In recent years, quesabirria — a cheesy, beefy take on the dish — has blazed through culinary scenes throughout the United States, particularly in California. Portland has accrued its own fleet of quesabirria carts, heavy-hitters in East Portland that attract long lines on the weekends for birria tacos with consomme, cheesy beef-filled quesadillas, and even instant ramen noodles topped with birria, onions, and cilantro. But birria de chivo — often considered the original version of the dish — is generally a weekend-only affair at a handful of Gresham and East Portland restaurants; it’s rare to see it in Mexican restaurants west of 205, and even more rare to see it available daily.

There are a few exceptions, of course, including Rose City Taqueria in St. Johns. That makes sense: Flores opened Sahuayo after leaving Rose City Taqueria, where he worked for three years before the pandemic hit. But for most of his career, Flores wasn’t a chef; he was running a kitchen cleaning business around Portland, and working as a handyman for the market — he built the patio and tables where his customers now eat burritos and menudo. While looking for a change, a friend at Rose City asked him to help in the kitchen; it reawakened his love of food, and the recipes he grew up eating in his hometown in Michoacán, Sahuayo.

While Flores was growing up, his mother and sisters generally handled the cooking in the house, making dishes like chicharrones and carnitas. Some of his family joined him in the kitchen at Sahuayo — his nephew is his apprentice in the kitchen, and his sister, Ana, makes the restaurant’s tortillas. “She’s like everyone’s mom around here,” says Clarissa Rivera. Rivera, a longtime J & T employee, is often the face that greets customers at Sahuayo’s counter; she’s been with Flores since the beginning and is a devout fan of his food since she ate his chorizo con papas for the first time. “When I first tried his chorizo and potatoes, I cried,” she says. “It reminded me of my mom. I grew up in Compton, but my mom is from Michoacán, in a town right next to Sahuayo.”

Each day since October 26, Flores has arrived at J & T at 5 a.m., not leaving until 10 p.m. — if the market is open, Sahuayo is open, and if Sahuayo is open, Flores is there. When he started Sahuayo, he was working alone in a small deli-style kitchen space, making birria de chivo only on the weekends. But demand for both birria de chivo and birria de res (beef birria) grew to the point that he started making it through the week. “It’s really best after one or two days, but it’s hard — it sells out too fast,” he says.

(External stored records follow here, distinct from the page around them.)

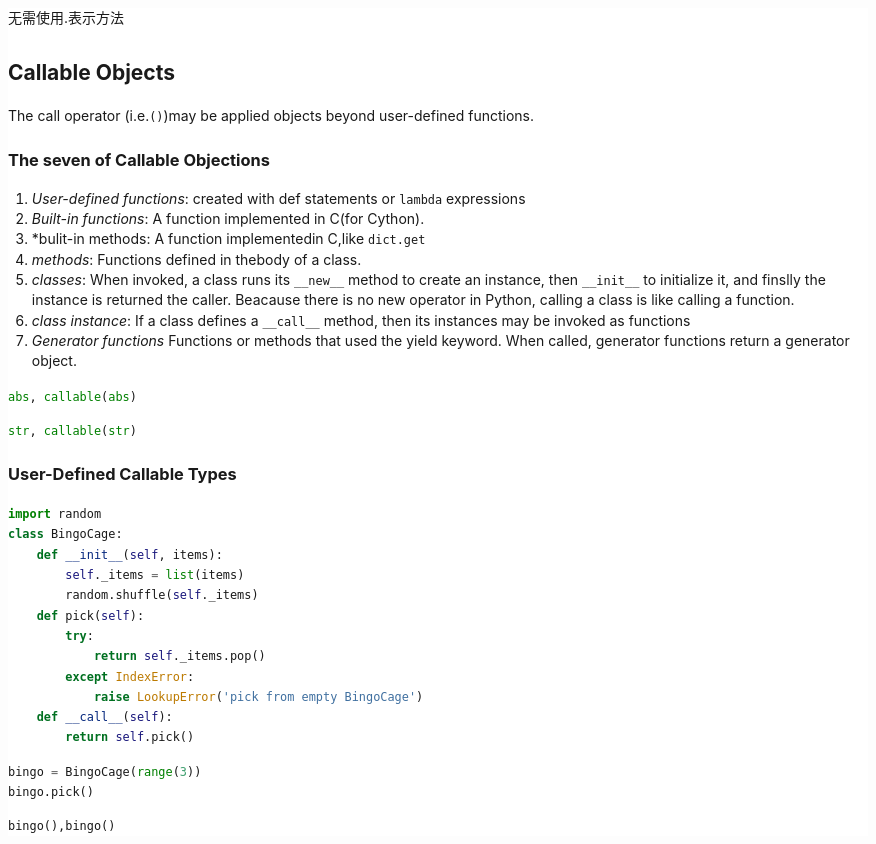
 ```python
```
无需使用.表示方法


## Callable Objects
The call operator (i.e.`()`)may be applied objects beyond user-defined functions.


### The seven of Callable Objections 

1. *User-defined functions*:  created with def statements or `lambda` expressions
2. *Built-in functions*: A function implemented in C(for Cython).
3. *bulit-in methods: A function implementedin C,like `dict.get`
4. *methods*: Functions defined in thebody of a class.
5. *classes*: When invoked, a class runs its `__new__` method to create an instance,
then `__init__` to initialize it, and finslly the instance is returned the caller.
Beacause there is no new operator in Python, calling a class is like calling a function.
6. *class instance*: If a class defines a `__call__` method,
then its instances may be invoked as functions
7. *Generator functions* Functions or methods that used the yield keyword.
When called, generator functions return a generator object.


```python
abs, callable(abs)
```

```python
str, callable(str)
```

### User-Defined Callable Types

```python
import random
class BingoCage:
    def __init__(self, items):
        self._items = list(items)
        random.shuffle(self._items)
    def pick(self):
        try:
            return self._items.pop()
        except IndexError:
            raise LookupError('pick from empty BingoCage')
    def __call__(self):
        return self.pick()
```

```python
bingo = BingoCage(range(3))
bingo.pick()
```

```python
bingo(),bingo()
```

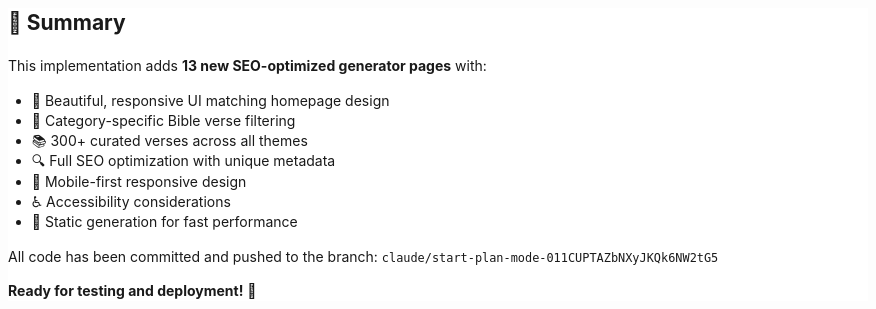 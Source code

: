 ## 📝 Summary

This implementation adds **13 new SEO-optimized generator pages** with:
- 🎨 Beautiful, responsive UI matching homepage design
- 🎯 Category-specific Bible verse filtering
- 📚 300+ curated verses across all themes
- 🔍 Full SEO optimization with unique metadata
- 📱 Mobile-first responsive design
- ♿ Accessibility considerations
- 🚀 Static generation for fast performance

All code has been committed and pushed to the branch: `claude/start-plan-mode-011CUPTAZbNXyJKQk6NW2tG5`

**Ready for testing and deployment!** 🎉

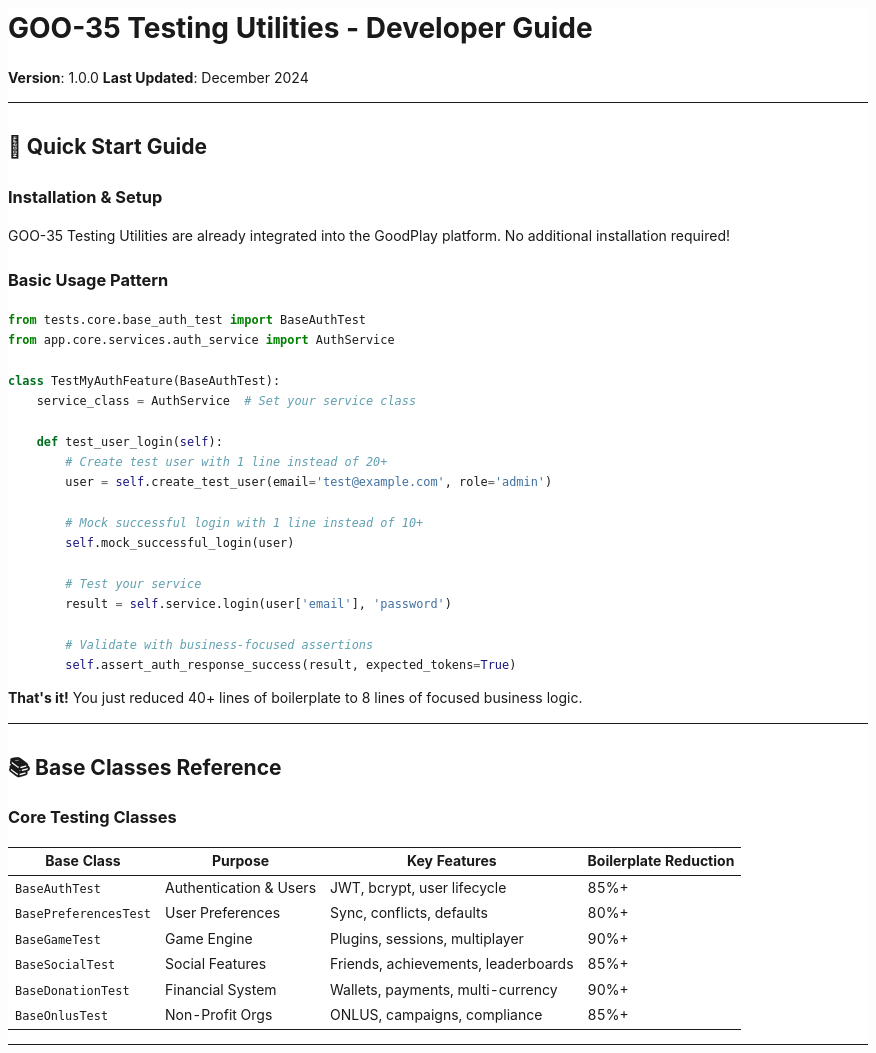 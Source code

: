 # GOO-35 Testing Utilities - Developer Guide

**Version**: 1.0.0
**Last Updated**: December 2024

---

## 🚀 Quick Start Guide

### Installation & Setup

GOO-35 Testing Utilities are already integrated into the GoodPlay platform. No additional installation required!

### Basic Usage Pattern

```python
from tests.core.base_auth_test import BaseAuthTest
from app.core.services.auth_service import AuthService

class TestMyAuthFeature(BaseAuthTest):
    service_class = AuthService  # Set your service class

    def test_user_login(self):
        # Create test user with 1 line instead of 20+
        user = self.create_test_user(email='test@example.com', role='admin')

        # Mock successful login with 1 line instead of 10+
        self.mock_successful_login(user)

        # Test your service
        result = self.service.login(user['email'], 'password')

        # Validate with business-focused assertions
        self.assert_auth_response_success(result, expected_tokens=True)
```

**That's it!** You just reduced 40+ lines of boilerplate to 8 lines of focused business logic.

---

## 📚 Base Classes Reference

### Core Testing Classes

| Base Class | Purpose | Key Features | Boilerplate Reduction |
|------------|---------|--------------|----------------------|
| `BaseAuthTest` | Authentication & Users | JWT, bcrypt, user lifecycle | 85%+ |
| `BasePreferencesTest` | User Preferences | Sync, conflicts, defaults | 80%+ |
| `BaseGameTest` | Game Engine | Plugins, sessions, multiplayer | 90%+ |
| `BaseSocialTest` | Social Features | Friends, achievements, leaderboards | 85%+ |
| `BaseDonationTest` | Financial System | Wallets, payments, multi-currency | 90%+ |
| `BaseOnlusTest` | Non-Profit Orgs | ONLUS, campaigns, compliance | 85%+ |

--- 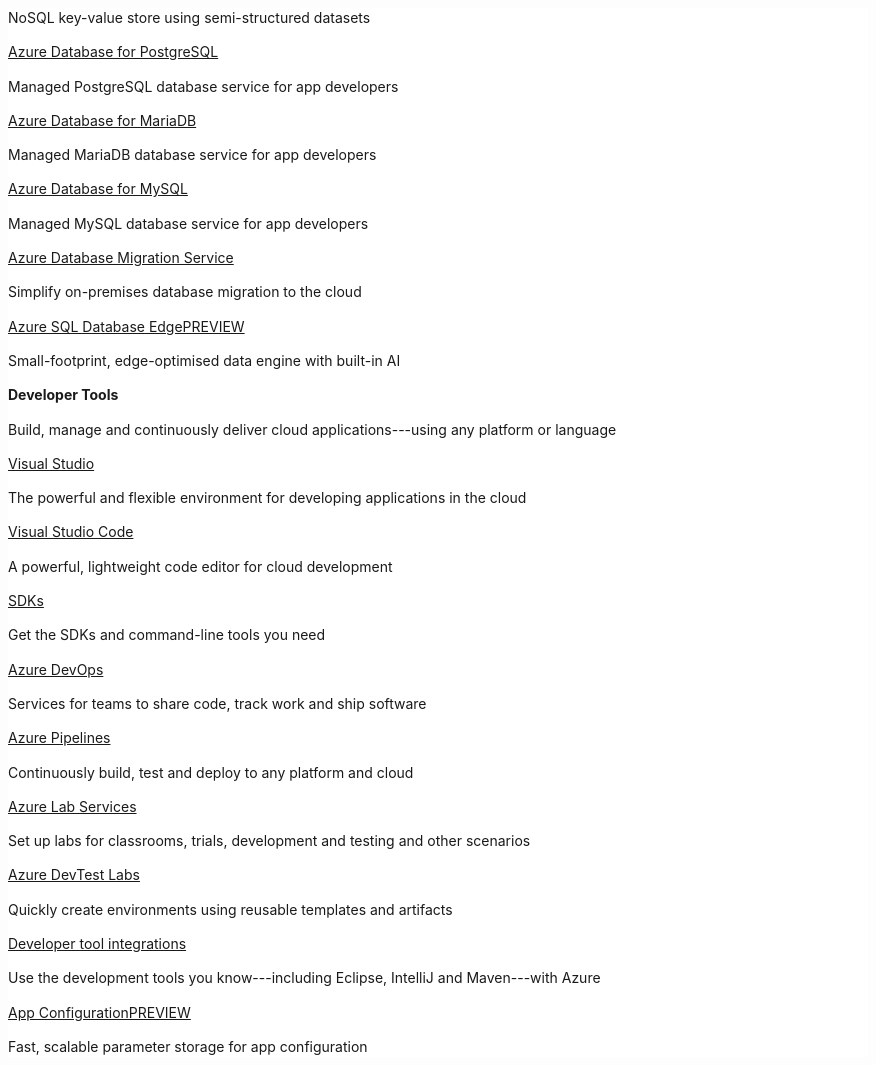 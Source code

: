 NoSQL key-value store using semi-structured datasets

[Azure Database for PostgreSQL](https://azure.microsoft.com/en-in/services/postgresql/)

Managed PostgreSQL database service for app developers

[Azure Database for MariaDB](https://azure.microsoft.com/en-in/services/mariadb/)

Managed MariaDB database service for app developers

[Azure Database for MySQL](https://azure.microsoft.com/en-in/services/mysql/)

Managed MySQL database service for app developers

[Azure Database Migration Service](https://azure.microsoft.com/en-in/services/database-migration/)

Simplify on-premises database migration to the cloud

[Azure SQL Database EdgePREVIEW](https://azure.microsoft.com/en-in/services/sql-database-edge/)

Small-footprint, edge-optimised data engine with built-in AI



**Developer Tools**

Build, manage and continuously deliver cloud applications---using any platform or language



[Visual Studio](https://azure.microsoft.com/en-in/products/visual-studio/)

The powerful and flexible environment for developing applications in the cloud

[Visual Studio Code](https://azure.microsoft.com/en-in/products/visual-studio-code/)

A powerful, lightweight code editor for cloud development

[SDKs](https://azure.microsoft.com/en-in/downloads/)

Get the SDKs and command-line tools you need

[Azure DevOps](https://azure.microsoft.com/en-in/services/devops/)

Services for teams to share code, track work and ship software

[Azure Pipelines](https://azure.microsoft.com/en-in/services/devops/pipelines/)

Continuously build, test and deploy to any platform and cloud

[Azure Lab Services](https://azure.microsoft.com/en-in/services/lab-services/)

Set up labs for classrooms, trials, development and testing and other scenarios

[Azure DevTest Labs](https://azure.microsoft.com/en-in/services/devtest-lab/)

Quickly create environments using reusable templates and artifacts

[Developer tool integrations](https://azure.microsoft.com/en-in/products/developer-tool-integrations/)

Use the development tools you know---including Eclipse, IntelliJ and Maven---with Azure

[App ConfigurationPREVIEW](https://azure.microsoft.com/en-in/services/app-configuration/)

Fast, scalable parameter storage for app configuration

Word spread through Providence Portland, just down the street from the market, and suddenly Flores was hit with waves of nurses and doctors on their lunch breaks. Waits climbed up to about an hour, with just him in a small kitchen. “I think people are bothered by the wait, but food like this takes time,” he says.

On Cinco de Mayo, the restaurant sold out so quickly, the owner of J & T market, Yune Han, agreed to renovate and expand Flores’s kitchen — that’s when he brought in his family for reinforcements. Since then, Sahuayo’s menu has almost doubled with new dishes, adding things like pozole, tamales, and ceviches. The menu includes a number of dishes specific to Michoacán — the restaurant’s morisqueta, a rice and bean dish, comes with pork rib. The restaurant serves a number of versions of chavindeca, similar to a quesadilla with two tortillas. But he’s particularly proud of his carnitas, made in the style of his mother, which he says is best with his own chile de arbol salsa. “It’s the best [salsa], and it goes with everything,” he says. “The others are there too, but the salsa verde, that’s for the — sorry — gueros.”

He’s already contemplating other things to add, including nopales, mojarra, and other breakfast dishes; he also wants to open a bar within the market, where he can sell a handful of different margaritas. “There’s nothing like this here, so people are happy,” he says. “But I want to do everything. I want to make everything I can.”

Sahuayo is open every day within J & T Market, at 4438 NE Glisan Street.